● WHAT IS BEING ASKED
Your job with the data below is to output exactly the lines from the one holding "letztendlich nur sehr" down to the one holding "die exakte Elementar", both included, and no others.

PROVIDED RECORDS Start Marker

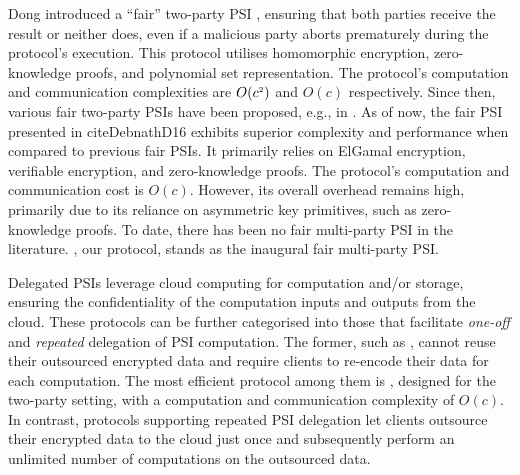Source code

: Dong \et introduced a ``fair'' two-party PSI \cite{DBLP:conf/dbsec/DongCCR13},  ensuring that both parties receive the result or neither does, even if a malicious party aborts prematurely during the protocol's execution. This protocol utilises homomorphic encryption, zero-knowledge proofs, and polynomial set representation. The protocol's  computation and communication complexities are $O(c^{\scriptscriptstyle 2})$ and $O(c)$  respectively. Since then, various fair two-party PSIs have been proposed, e.g.,  in \cite{DebnathD14,DebnathD16-,DebnathD16}. As of now, the fair PSI presented in cite{DebnathD16} exhibits superior complexity and performance when compared to previous fair PSIs. It primarily relies on ElGamal encryption, verifiable encryption, and zero-knowledge proofs. The protocol's computation and communication cost is $O(c)$. However, its overall overhead remains high, primarily due to its reliance on asymmetric key primitives, such as zero-knowledge proofs. To date, there has been no fair multi-party PSI in the literature. \withFai, our protocol, stands as the inaugural fair multi-party PSI.





Delegated PSIs leverage cloud computing for computation and/or storage, ensuring the confidentiality of the computation inputs and outputs from the cloud. These protocols can be further categorised into those that facilitate \textit{one-off} and \textit{repeated} delegation of PSI computation. The former, such as \cite{kamarascaling,kerschbaum12,c18}, cannot reuse their outsourced encrypted data and require clients to re-encode their data for each computation. The most efficient protocol among them is \cite{kamarascaling}, designed for the two-party setting, with a computation and communication complexity of $O(c)$.  In contrast, protocols supporting repeated PSI delegation let clients outsource their encrypted data to the cloud just once and subsequently perform an unlimited number of computations on the outsourced data.
 
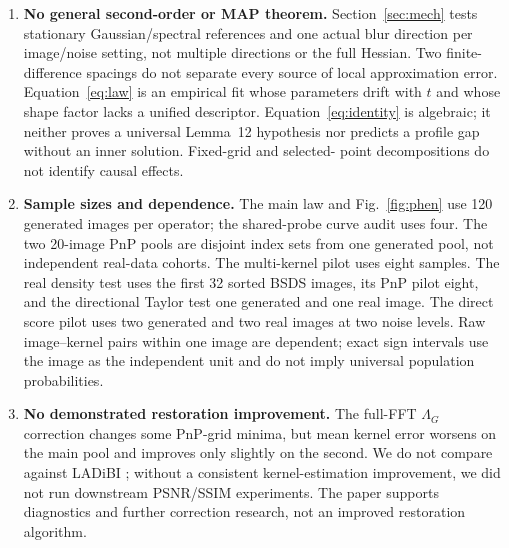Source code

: \documentclass[10pt,journal]{IEEEtran}
\begin{document}
\begin{enumerate}
        generated and two real images at two noise levels. Its 600-step endpoints still have
        nonzero gradients and no global certificate; four-probe replication measures endpoint
        density variability, not optimisation convergence. The $t=\sigma_n$ objective remains
        a smoothed-prior surrogate, and cluster intervals do not include optimisation, model,
        or kernel uncertainty.
  \item \textbf{No general second-order or MAP theorem.} Section~\ref{sec:mech} tests stationary
        Gaussian/spectral references and one actual blur direction per image/noise setting, not
        multiple directions or the full Hessian. Two finite-difference spacings do not separate
        every source of local approximation error. Equation~\eqref{eq:law} is an empirical fit
        whose parameters drift with $t$ and whose shape factor lacks a unified descriptor.
        Equation~\eqref{eq:identity} is algebraic; it neither proves a universal Lemma~12
        hypothesis nor predicts a profile gap without an inner solution. Fixed-grid and selected-
        point decompositions do not identify causal effects.
  \item \textbf{Sample sizes and dependence.} The main law and Fig.~\ref{fig:phen} use 120
        generated images per operator; the shared-probe curve audit uses four. The two 20-image
        PnP pools are disjoint index sets from one generated pool, not independent real-data
        cohorts. The multi-kernel pilot uses eight samples. The real density test uses the first
        32 sorted BSDS images, its PnP pilot eight, and the directional Taylor test one generated
        and one real image. The direct score pilot uses two generated and two real images at two
        noise levels. Raw image--kernel pairs within one image are dependent; exact sign intervals
        use the image as the independent unit and do not imply universal population probabilities.
  \item \textbf{No demonstrated restoration improvement.} The full-FFT $\Lambda_G$ correction
        changes some PnP-grid minima, but mean kernel error worsens on the main pool and improves
        only slightly on the second. We do not compare against LADiBI \cite{bai2026ladibi};
        without a consistent kernel-estimation improvement, we did not run downstream PSNR/SSIM
        experiments. The paper supports diagnostics and further correction research, not an
        improved restoration algorithm.
\end{enumerate}
\end{document}

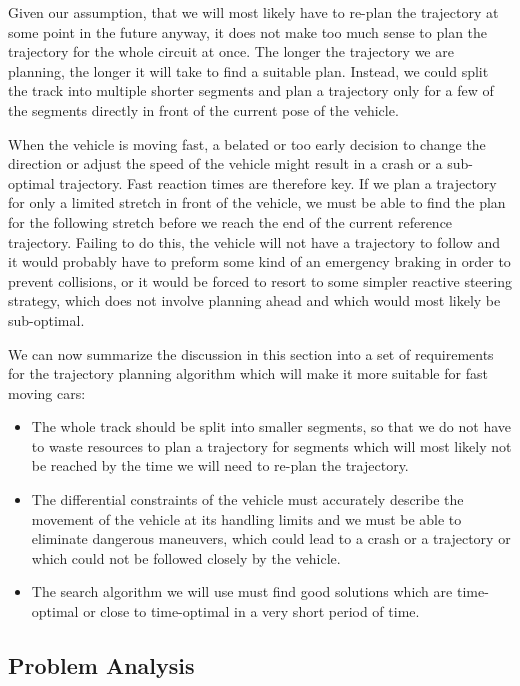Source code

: Given our assumption, that we will most likely have to re-plan the trajectory at some point in the future anyway, it does not make too much sense to plan the trajectory for the whole circuit at once. The longer the trajectory we are planning, the longer it will take to find a suitable plan. Instead, we could split the track into multiple shorter segments and plan a trajectory only for a few of the segments directly in front of the current pose of the vehicle.

When the vehicle is moving fast, a belated or too early decision to change the direction or adjust the speed of the vehicle might result in a crash or a sub-optimal trajectory. Fast reaction times are therefore key. If we plan a trajectory for only a limited stretch in front of the vehicle, we must be able to find the plan for the following stretch before we reach the end of the current reference trajectory. Failing to do this, the vehicle will not have a trajectory to follow and it would probably have to preform some kind of an emergency braking in order to prevent collisions, or it would be forced to resort to some simpler reactive steering strategy, which does not involve planning ahead and which would most likely be sub-optimal.

We can now summarize the discussion in this section into a set of requirements for the trajectory planning algorithm which will make it more suitable for fast moving cars:

\begin{itemize}
	\item The whole track should be split into smaller segments, so that we do not have to waste resources to plan a trajectory for segments which will most likely not be reached by the time we will need to re-plan the trajectory.
	\item The differential constraints of the vehicle must accurately describe the movement of the vehicle at its handling limits and we must be able to eliminate dangerous maneuvers, which could lead to a crash or a trajectory or which could not be followed closely by the vehicle.
	\item The search algorithm we will use must find good solutions which are time-optimal or close to time-optimal in a very short period of time.
\end{itemize}

\subsection{Problem Analysis}

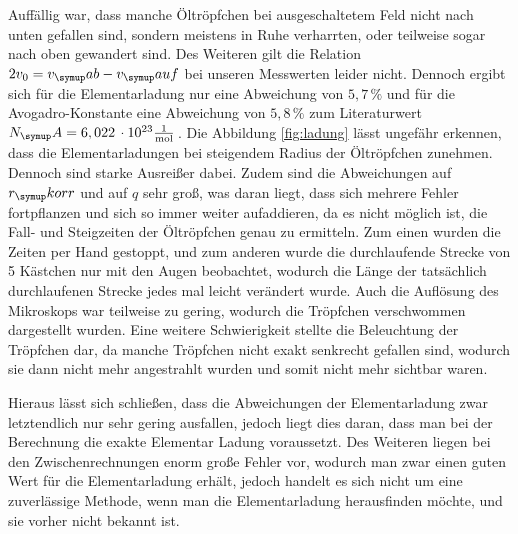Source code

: Auffällig war, dass manche Öltröpfchen bei ausgeschaltetem Feld nicht
nach unten gefallen sind, sondern meistens in Ruhe verharrten, oder
teilweise sogar nach oben gewandert sind. Des Weiteren gilt
die Relation $2v_0 = v_\su{ab}-v_\su{auf}$ bei unseren Messwerten
leider nicht. Dennoch ergibt sich für die Elementarladung nur eine
Abweichung von $5,7\,\%$ und für die Avogadro-Konstante eine
Abweichung von $5,8\,\%$ zum Literaturwert $N_\su{A} = 6,022 \,\cdot 10^{23}\si[per-mode=fraction]{\per\mol}$\,\cite{Na}.
Die Abbildung \ref{fig:ladung} lässt ungefähr erkennen, dass die Elementarladungen
bei steigendem Radius der Öltröpfchen zunehmen. Dennoch sind starke Ausreißer dabei. 
Zudem sind die Abweichungen auf $r_\su{korr}$ und auf $q$ sehr
groß, was daran liegt, dass sich mehrere Fehler fortpflanzen und sich
so immer weiter aufaddieren, da es nicht möglich ist, die Fall- und
Steigzeiten der Öltröpfchen genau zu ermitteln. Zum einen wurden die
Zeiten per Hand gestoppt, und zum anderen wurde die durchlaufende Strecke
von 5 Kästchen nur mit den Augen beobachtet, wodurch die Länge der tatsächlich
durchlaufenen Strecke jedes mal leicht verändert wurde. Auch
die Auflösung des Mikroskops war teilweise zu gering, wodurch die Tröpfchen
verschwommen dargestellt wurden. Eine weitere Schwierigkeit stellte die
Beleuchtung der Tröpfchen dar, da manche Tröpfchen nicht exakt senkrecht gefallen
sind, wodurch sie dann nicht mehr angestrahlt wurden und somit nicht mehr sichtbar waren.

Hieraus lässt sich schließen, dass die Abweichungen der Elementarladung zwar
letztendlich nur sehr gering ausfallen, jedoch liegt dies daran, dass man bei der Berechnung
die exakte Elementar Ladung voraussetzt. Des Weiteren liegen bei den Zwischenrechnungen
enorm große Fehler vor, wodurch man zwar einen guten Wert für die Elementarladung erhält,
jedoch handelt es sich nicht um eine zuverlässige Methode, wenn man die Elementarladung herausfinden möchte, und sie vorher nicht bekannt ist.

PROVIDED RECORDS End Marker

● EXERCISE RESPONSE
letztendlich nur sehr gering ausfallen, jedoch liegt dies daran, dass man bei der Berechnung
die exakte Elementar Ladung voraussetzt. Des Weiteren liegen bei den Zwischenrechnungen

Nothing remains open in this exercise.